I disagree with this conclusion, and I respectfully suggest that my colleagues cannot reach the conclusion they do under the standard required when reviewing motions to dismiss under Fed.R.Civ.P. 12(b)(6). The accepted rule for reviewing dismissals under 12(b)(6) is "that a complaint should not be dismissed for failure to state a claim unless it appears beyond doubt that the plaintiff can prove no set of facts in support of his claim which would entitle him to relief." Conley v. Gibson, 355 U.S. 41, 45-46, 78 S.Ct. 99, 102, 2 L.Ed.2d 80 (1957) (emphasis added); Coakley Williams, Inc. v. Shatterproof Glass Corp., 706 F.2d 456, 457 (4th Cir. 1983). In addition, as Judge Hall concedes, "[l]iberal construction in favor of the plaintiff is mandated." Coakley, 706 F.2d at 457.
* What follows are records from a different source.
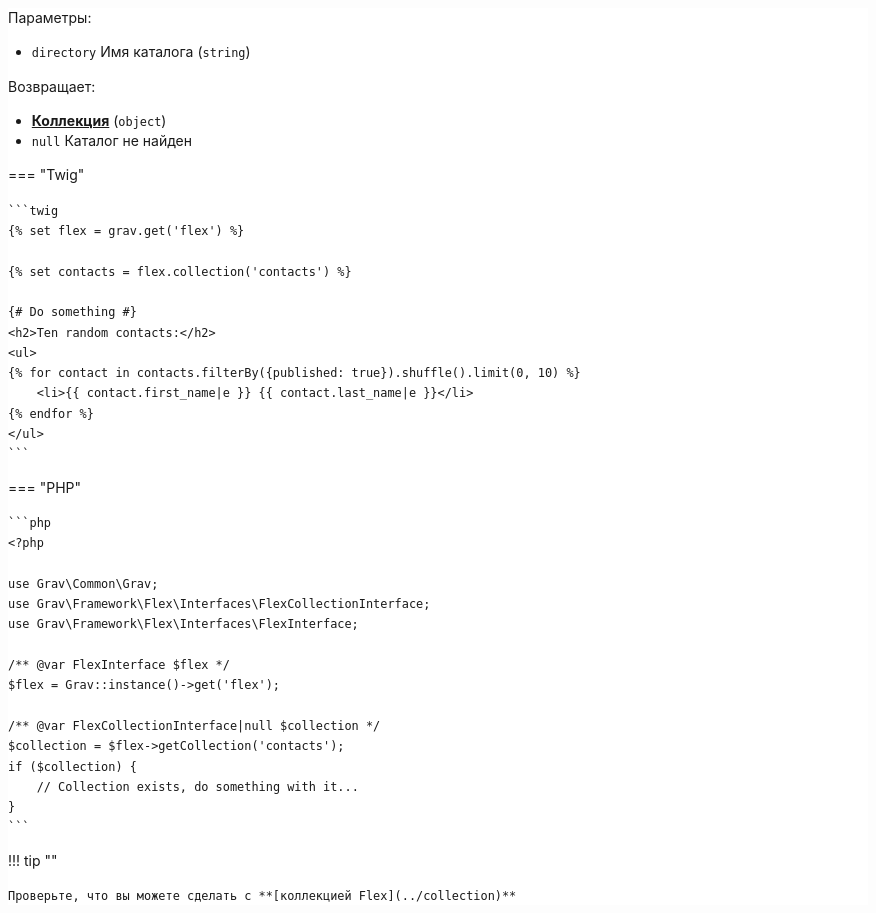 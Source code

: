 Параметры:
- `directory` Имя каталога (`string`)

Возвращает:
- **[Коллекция](../collection)** (`object`)
- `null` Каталог не найден

=== "Twig"

	```twig
	{% set flex = grav.get('flex') %}

	{% set contacts = flex.collection('contacts') %}

	{# Do something #}
	<h2>Ten random contacts:</h2>
	<ul>
	{% for contact in contacts.filterBy({published: true}).shuffle().limit(0, 10) %}
		<li>{{ contact.first_name|e }} {{ contact.last_name|e }}</li>
	{% endfor %}
	</ul>
	```

=== "PHP"

	```php
	<?php

	use Grav\Common\Grav;
	use Grav\Framework\Flex\Interfaces\FlexCollectionInterface;
	use Grav\Framework\Flex\Interfaces\FlexInterface;

	/** @var FlexInterface $flex */
	$flex = Grav::instance()->get('flex');

	/** @var FlexCollectionInterface|null $collection */
	$collection = $flex->getCollection('contacts');
	if ($collection) {
		// Collection exists, do something with it...
	}
	```

!!! tip ""

	Проверьте, что вы можете сделать с **[коллекцией Flex](../collection)**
In this case, my colleagues have not given Faulkner the benefit of a liberal construction. They make their own somewhat arbitrary conclusion about what are facts and conclusions of law and what their selected facts mean when an opposite conclusion is just as likely. The facts as alleged could also lead to the conclusion that the dealers are purchasing advertising when they pay the increased prices for automobiles (somebody else's advertising) and that in order to get the automobiles they must also buy the advertising. The dealers are purchasing advertising for someone; they just are not getting the benefit of the money they are spending. Viewing the facts liberally as we must, we cannot conclude that Faulkner has not stated a claim for which relief can be granted under the Sherman Act. Conley directs that a complaint should not be dismissed unless the plaintiff "can prove no set of facts in support of his claim." Conley v. Gibson, 355 U.S. at 45-46, 78 S.Ct. at 102. Here, I believe that Faulkner has alleged a set of facts upon which it might prevail.
Whether it will or will not ultimately succeed is not only irrelevant at this stage of the lawsuit, it is premature to speculate about the ultimate outcome of the case.
For these reasons and the reasons more fully set out in the majority panel decision below, I would reverse the decision below.
PHILLIPS, MURNAGHAN, and SPROUSE, Circuit Judges, and BUTZNER, Senior Circuit Judge, join in this opinion.